Rick, I just wanted to welcome you to the forum. I'm not sure how many hours on the machine, and this would be a guess until one of the more savoy mechanics speak up, but I'd say that your clutch is worn out and there is no more adjustment, or......... your speed range control is partially out of gear.


----------



## Slick Rick (Nov 24, 2017)

The clutch was replaced about 2000 hrs ago. Purely an estimate though. Not really sure, someone else owned the tractor back then. I have been trying to locate a service manual online but can't seem to find one. Preferably free. Is there a source online? Also, does anyone here think there may be adjustment left in the clutch? I assume it is adjustable. Another piece of info is that the motor never changes its state when letting out the clutch out.


----------



## Fedup (Feb 25, 2014)

For openers, I doubt your tractor actually has a "clutch" in the usual sense of the word. What I see listed for an M120 is only one transmission option - eight speed powershift with electro-hydraulic power shuttle. Most likely the clutch pedal doesn't operate a clutch at all, but merely controls switches and probably a variable resister or two that signal a computer what your foot is doing to the pedal. It reacts accordingly and things move on from there. In this case, it doesn't get(or like) said signal and won't engage the transmission to move the machine no matter what you do with levers and controls. The flashing "P" is most likely the first stage of an error code denoting what the computer doesn't like. Could be something to do with "pedal" but maybe not. That's just a guess.
As for free manuals, good luck! Most manufacturers don't give that information away until the proprietary rights to their technical information runs out (which may be never). An owner's manual may be of some help with error codes, but probably not. A phone call to the local dealer may be of some help.


----------



## rhino (Jan 9, 2017)

Did this happen all of a sudden, and if it did what was you doing?


----------



## Slick Rick (Nov 24, 2017)

Fedup said:


> For openers, I doubt your tractor actually has a "clutch" in the usual sense of the word. What I see listed for an M120 is only one transmission option - eight speed powershift with electro-hydraulic power shuttle. Most likely the clutch pedal doesn't operate a clutch at all, but merely controls switches and probably a variable resister or two that signal a computer what your foot is doing to the pedal. It reacts accordingly and things move on from there. In this case, it doesn't get(or like) said signal and won't engage the transmission to move the machine no matter what you do with levers and controls. The flashing "P" is most likely the first stage of an error code denoting what the computer doesn't like. Could be something to do with "pedal" but maybe not. That's just a guess.
> As for free manuals, good luck! Most manufacturers don't give that information away until the proprietary rights to their technical information runs out (which may be never). An owner's manual may be of some help with error codes, but probably not. A phone call to the local dealer may be of some help.

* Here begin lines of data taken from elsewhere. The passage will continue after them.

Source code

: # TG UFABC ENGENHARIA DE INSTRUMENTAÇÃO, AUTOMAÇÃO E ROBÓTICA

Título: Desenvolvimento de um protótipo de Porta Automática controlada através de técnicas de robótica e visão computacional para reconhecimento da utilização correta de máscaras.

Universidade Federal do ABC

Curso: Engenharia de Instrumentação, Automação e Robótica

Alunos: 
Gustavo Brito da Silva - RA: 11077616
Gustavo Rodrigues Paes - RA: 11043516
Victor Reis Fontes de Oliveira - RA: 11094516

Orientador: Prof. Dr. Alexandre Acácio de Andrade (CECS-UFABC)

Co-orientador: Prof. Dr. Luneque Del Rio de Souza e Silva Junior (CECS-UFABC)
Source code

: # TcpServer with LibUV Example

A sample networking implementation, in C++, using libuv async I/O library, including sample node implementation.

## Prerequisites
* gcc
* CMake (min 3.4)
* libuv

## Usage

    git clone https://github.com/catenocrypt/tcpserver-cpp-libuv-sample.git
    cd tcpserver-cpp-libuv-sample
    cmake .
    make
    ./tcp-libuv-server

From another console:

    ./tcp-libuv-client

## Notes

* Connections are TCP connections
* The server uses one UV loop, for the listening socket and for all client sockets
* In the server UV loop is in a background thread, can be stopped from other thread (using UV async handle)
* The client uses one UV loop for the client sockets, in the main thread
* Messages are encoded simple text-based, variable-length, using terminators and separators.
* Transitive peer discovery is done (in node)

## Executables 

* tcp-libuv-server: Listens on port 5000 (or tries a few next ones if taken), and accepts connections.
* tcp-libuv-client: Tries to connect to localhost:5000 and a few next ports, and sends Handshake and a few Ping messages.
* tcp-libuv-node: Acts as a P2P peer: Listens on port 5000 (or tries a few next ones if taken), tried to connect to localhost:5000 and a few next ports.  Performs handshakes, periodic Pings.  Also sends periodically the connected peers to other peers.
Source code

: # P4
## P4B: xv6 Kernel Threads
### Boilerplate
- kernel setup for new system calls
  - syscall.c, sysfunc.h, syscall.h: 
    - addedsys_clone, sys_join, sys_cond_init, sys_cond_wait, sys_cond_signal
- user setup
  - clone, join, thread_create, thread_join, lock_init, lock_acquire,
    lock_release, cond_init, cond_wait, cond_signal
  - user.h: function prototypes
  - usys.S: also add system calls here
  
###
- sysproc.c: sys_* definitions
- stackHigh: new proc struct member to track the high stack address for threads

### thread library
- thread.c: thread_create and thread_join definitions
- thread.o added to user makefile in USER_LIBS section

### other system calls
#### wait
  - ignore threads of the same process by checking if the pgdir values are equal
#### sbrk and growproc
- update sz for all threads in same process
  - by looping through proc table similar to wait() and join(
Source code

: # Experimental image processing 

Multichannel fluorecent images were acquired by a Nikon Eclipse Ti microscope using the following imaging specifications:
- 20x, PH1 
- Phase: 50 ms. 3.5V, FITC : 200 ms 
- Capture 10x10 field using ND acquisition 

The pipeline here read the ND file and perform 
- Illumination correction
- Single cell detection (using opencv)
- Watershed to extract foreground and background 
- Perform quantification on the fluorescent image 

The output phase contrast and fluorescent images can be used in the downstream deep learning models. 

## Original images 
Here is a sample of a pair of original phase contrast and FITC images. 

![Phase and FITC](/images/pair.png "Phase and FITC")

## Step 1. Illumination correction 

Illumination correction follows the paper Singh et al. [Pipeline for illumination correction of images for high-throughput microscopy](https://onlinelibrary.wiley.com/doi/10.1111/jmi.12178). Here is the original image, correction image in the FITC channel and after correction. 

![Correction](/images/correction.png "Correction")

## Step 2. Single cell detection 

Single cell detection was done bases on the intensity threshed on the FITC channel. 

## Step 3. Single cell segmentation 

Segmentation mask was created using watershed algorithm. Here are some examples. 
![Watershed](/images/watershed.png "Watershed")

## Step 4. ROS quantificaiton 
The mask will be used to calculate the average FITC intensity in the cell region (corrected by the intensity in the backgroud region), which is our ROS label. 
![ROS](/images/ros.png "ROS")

I checked the clutch pedal and it appears to be an actuator button that is depressed when the pedal is all the way down. Two hydraulic hose are attached. I traced them back to the top of the transmission where there are also 7-10 sensors (I assume sensors). I can test the sensors But I don't know what the readings should be. I did take one of the hoses off and it shoots fluid out when the clutch pedal is depressed.


----------



## Slick Rick (Nov 24, 2017)

rhino said:


> Did this happen all of a sudden, and if it did what was you doing?


It did happen rather suddenly. Started the tractor and had to play with putting it in and out of gear for a bit and then I got it work normally. After a couple of hours I tied to back up and it wouldn't go into reverse or forward until I played with it for about 3-5 minutes and made it back to the barn. Now it won't go into gear ever.


----------



## Fedup (Feb 25, 2014)

Admitting I don't know the particulars of your transmission, I see my first guess was less than accurate. If there are hoses involved and fluid flowing when the pedal is actuated, then that must operate some sort of inching or dump valve supplying fluid to one of the clutch packs within the transmission. I don't see such a valve (or the hoses you mentioned) in the parts diagrams, but again it's a guess. 
You stated the tractor won't go into gear. Meaning one or more shift levers can't be placed into an operating position or the levers go into position and the tractor simply won't move?


----------



## RC Wells (Dec 26, 2008)

Check the parking brake, they will just set and blink the P indicator if the brake is on, or the sensor for the brake fails.


----------



## Mitch23 (Aug 13, 2019)

Slick Rick said:


> I have a Kubota M120 that won't go into gear, forward or reverse. Every now and then after trying for 3-5 minutes it will go into gear. When I attempt to put it into forward or reverse a beeping sound and the letter "P" blinks on and off. This doesn't happen until I start releasing the clutch. Any thoughts? By the way, I'm a long way away from a good mechanic so I'm attempting to eliminate the easy or fix it myself. I usually work on all my vehicles, I just don't have a lot of experience with tractors.


Rick, Did you figure out what the problem was? My tractor just started doing the same thing.


----------



## Loudtek (Dec 10, 2019)

Mitch23 said:


> Rick, Did you figure out what the problem was? My tractor just started doing the same thing.


----------



## Loudtek (Dec 10, 2019)

Hi. What was the outcome?


----------